**WHAT TO WORK ON**
State how many lines in the entries below include the string "side", and give nothing beyond that number.

Stored data entries:
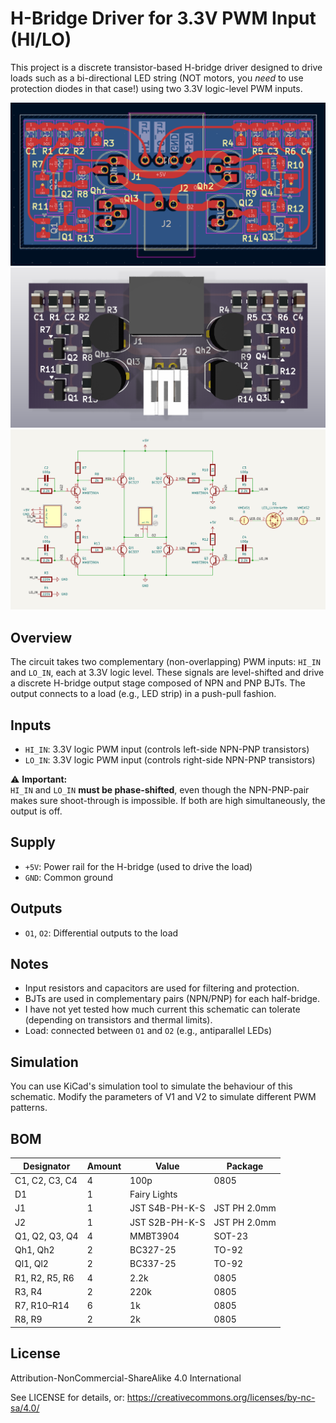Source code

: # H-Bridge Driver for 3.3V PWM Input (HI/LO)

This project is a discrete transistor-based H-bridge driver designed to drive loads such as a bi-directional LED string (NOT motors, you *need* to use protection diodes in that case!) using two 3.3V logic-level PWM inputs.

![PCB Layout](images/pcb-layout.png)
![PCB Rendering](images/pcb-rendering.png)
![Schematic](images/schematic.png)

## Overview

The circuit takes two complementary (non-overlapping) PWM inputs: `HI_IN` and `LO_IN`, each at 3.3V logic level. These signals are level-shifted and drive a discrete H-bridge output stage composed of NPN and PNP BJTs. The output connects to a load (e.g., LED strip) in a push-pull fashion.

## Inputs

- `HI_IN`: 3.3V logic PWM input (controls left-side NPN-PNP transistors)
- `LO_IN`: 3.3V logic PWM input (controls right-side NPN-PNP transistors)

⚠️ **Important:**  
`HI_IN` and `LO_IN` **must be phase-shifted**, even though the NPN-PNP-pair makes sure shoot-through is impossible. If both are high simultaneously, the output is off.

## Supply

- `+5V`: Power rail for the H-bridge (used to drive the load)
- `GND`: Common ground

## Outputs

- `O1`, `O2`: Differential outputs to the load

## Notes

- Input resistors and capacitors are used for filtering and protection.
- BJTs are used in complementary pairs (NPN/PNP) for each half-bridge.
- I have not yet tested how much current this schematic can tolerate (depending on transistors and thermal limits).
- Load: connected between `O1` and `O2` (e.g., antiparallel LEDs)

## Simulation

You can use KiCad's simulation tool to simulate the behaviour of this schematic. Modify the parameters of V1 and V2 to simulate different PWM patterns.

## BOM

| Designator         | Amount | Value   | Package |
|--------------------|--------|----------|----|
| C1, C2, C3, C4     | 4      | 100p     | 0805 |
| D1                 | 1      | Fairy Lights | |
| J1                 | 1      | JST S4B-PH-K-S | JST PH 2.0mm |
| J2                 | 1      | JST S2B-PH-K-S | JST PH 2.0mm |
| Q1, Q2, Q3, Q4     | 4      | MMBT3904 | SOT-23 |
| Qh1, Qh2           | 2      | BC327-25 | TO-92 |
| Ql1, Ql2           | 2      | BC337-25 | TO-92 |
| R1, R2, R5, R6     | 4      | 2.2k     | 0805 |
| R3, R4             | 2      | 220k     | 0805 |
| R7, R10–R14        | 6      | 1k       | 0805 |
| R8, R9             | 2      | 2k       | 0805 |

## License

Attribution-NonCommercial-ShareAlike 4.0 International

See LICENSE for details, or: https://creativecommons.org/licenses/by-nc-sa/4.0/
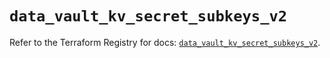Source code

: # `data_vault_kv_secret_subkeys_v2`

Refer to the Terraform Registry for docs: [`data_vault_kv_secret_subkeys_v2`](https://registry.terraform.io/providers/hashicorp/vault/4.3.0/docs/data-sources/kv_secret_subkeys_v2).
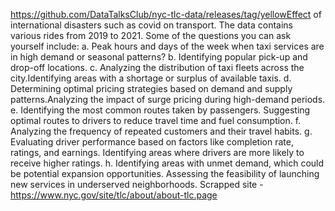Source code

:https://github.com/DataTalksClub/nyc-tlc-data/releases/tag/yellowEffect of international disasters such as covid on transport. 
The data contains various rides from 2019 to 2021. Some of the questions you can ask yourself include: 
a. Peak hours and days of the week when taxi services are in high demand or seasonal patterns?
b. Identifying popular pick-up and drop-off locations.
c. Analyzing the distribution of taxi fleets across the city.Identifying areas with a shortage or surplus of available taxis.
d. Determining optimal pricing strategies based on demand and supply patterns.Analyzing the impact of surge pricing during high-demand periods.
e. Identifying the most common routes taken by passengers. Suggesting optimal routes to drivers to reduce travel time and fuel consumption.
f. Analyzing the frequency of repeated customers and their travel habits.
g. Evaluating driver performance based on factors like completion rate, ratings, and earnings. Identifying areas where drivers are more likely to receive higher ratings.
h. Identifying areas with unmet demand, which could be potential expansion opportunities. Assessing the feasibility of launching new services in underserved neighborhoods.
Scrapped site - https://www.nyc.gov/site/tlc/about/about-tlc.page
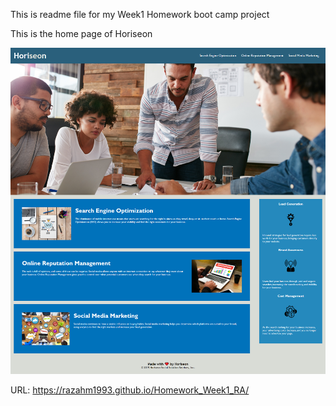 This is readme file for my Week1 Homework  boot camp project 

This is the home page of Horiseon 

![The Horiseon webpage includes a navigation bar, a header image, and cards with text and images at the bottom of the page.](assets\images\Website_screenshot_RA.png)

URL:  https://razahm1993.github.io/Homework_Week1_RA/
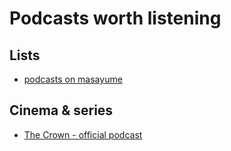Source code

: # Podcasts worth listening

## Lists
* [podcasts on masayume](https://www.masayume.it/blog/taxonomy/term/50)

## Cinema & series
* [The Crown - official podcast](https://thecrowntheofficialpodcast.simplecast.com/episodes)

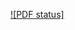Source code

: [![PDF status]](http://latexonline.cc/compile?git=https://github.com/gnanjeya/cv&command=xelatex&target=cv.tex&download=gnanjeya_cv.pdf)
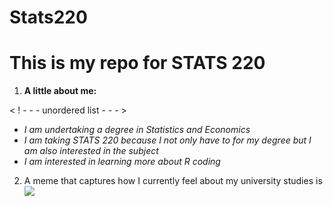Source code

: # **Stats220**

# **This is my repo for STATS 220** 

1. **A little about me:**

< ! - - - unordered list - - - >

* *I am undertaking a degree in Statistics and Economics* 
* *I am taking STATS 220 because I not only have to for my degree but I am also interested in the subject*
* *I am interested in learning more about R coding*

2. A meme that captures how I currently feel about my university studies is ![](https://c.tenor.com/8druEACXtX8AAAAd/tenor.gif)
==
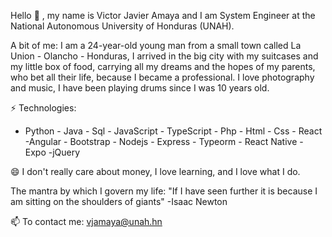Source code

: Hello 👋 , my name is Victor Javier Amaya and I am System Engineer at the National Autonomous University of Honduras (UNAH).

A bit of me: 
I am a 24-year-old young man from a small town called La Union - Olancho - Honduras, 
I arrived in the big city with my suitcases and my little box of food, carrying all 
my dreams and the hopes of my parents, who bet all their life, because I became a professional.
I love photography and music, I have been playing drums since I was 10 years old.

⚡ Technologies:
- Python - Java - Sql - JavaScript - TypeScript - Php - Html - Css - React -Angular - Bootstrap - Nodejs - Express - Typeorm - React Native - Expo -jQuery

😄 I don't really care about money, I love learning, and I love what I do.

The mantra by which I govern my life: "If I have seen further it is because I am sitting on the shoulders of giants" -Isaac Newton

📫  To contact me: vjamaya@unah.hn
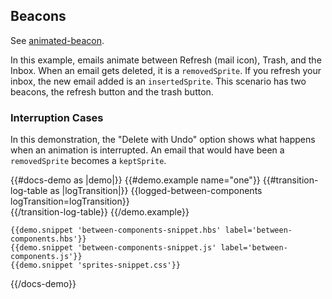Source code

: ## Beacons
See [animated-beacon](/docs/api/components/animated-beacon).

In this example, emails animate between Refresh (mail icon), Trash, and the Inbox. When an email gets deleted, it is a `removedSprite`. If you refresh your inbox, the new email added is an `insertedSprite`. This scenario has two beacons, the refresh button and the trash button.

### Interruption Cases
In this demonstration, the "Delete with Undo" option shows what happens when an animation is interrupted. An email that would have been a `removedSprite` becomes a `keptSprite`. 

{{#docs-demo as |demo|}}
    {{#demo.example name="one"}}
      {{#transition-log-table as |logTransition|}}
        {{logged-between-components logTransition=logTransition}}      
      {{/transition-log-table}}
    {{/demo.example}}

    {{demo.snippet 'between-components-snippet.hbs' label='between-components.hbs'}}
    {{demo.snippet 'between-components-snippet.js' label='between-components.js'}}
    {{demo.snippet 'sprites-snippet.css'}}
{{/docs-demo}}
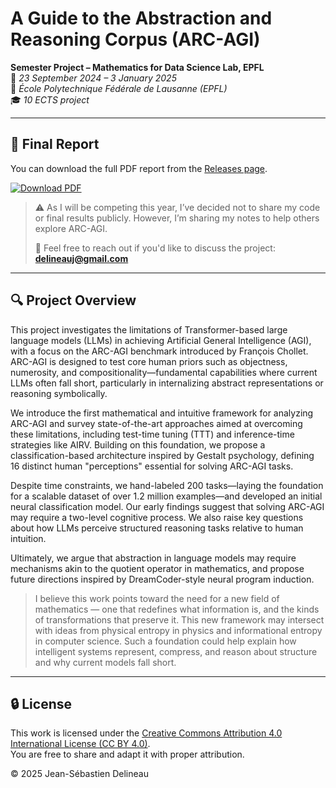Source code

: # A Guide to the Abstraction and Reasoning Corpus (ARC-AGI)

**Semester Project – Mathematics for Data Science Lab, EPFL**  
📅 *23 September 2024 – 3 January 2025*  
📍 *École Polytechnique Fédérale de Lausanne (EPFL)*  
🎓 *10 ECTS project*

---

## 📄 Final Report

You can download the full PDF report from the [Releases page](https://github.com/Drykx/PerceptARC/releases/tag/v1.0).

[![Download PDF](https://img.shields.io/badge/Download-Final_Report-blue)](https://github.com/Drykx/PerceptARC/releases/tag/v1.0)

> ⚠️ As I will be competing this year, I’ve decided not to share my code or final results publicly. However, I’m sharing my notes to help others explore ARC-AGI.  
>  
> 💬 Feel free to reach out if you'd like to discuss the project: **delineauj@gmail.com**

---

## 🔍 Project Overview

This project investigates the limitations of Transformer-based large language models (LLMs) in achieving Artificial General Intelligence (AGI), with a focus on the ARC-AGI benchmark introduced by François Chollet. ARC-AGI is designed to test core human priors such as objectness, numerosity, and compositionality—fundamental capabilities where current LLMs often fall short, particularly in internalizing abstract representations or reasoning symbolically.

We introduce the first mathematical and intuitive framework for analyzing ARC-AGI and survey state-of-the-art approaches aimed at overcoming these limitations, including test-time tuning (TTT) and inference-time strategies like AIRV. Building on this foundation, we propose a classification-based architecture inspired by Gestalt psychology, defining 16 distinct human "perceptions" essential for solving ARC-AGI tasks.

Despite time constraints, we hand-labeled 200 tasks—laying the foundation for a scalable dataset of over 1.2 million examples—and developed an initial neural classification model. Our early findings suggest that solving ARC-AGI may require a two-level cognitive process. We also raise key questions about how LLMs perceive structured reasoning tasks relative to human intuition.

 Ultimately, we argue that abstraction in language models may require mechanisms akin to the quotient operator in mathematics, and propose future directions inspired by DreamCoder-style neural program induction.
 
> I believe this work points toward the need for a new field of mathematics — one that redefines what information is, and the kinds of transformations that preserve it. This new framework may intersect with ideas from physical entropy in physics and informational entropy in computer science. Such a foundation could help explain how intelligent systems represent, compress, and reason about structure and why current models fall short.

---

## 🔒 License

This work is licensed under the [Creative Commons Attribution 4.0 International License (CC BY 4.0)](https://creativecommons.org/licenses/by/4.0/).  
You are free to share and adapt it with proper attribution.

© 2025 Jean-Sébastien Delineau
==
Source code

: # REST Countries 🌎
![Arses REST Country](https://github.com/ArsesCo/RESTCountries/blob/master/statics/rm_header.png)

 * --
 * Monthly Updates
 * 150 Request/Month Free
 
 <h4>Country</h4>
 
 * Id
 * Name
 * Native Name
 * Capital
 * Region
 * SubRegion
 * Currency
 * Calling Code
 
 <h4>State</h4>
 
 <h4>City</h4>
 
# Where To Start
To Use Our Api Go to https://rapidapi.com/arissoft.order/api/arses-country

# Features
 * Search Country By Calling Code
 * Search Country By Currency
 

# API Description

**EXERCISE RESULT**
2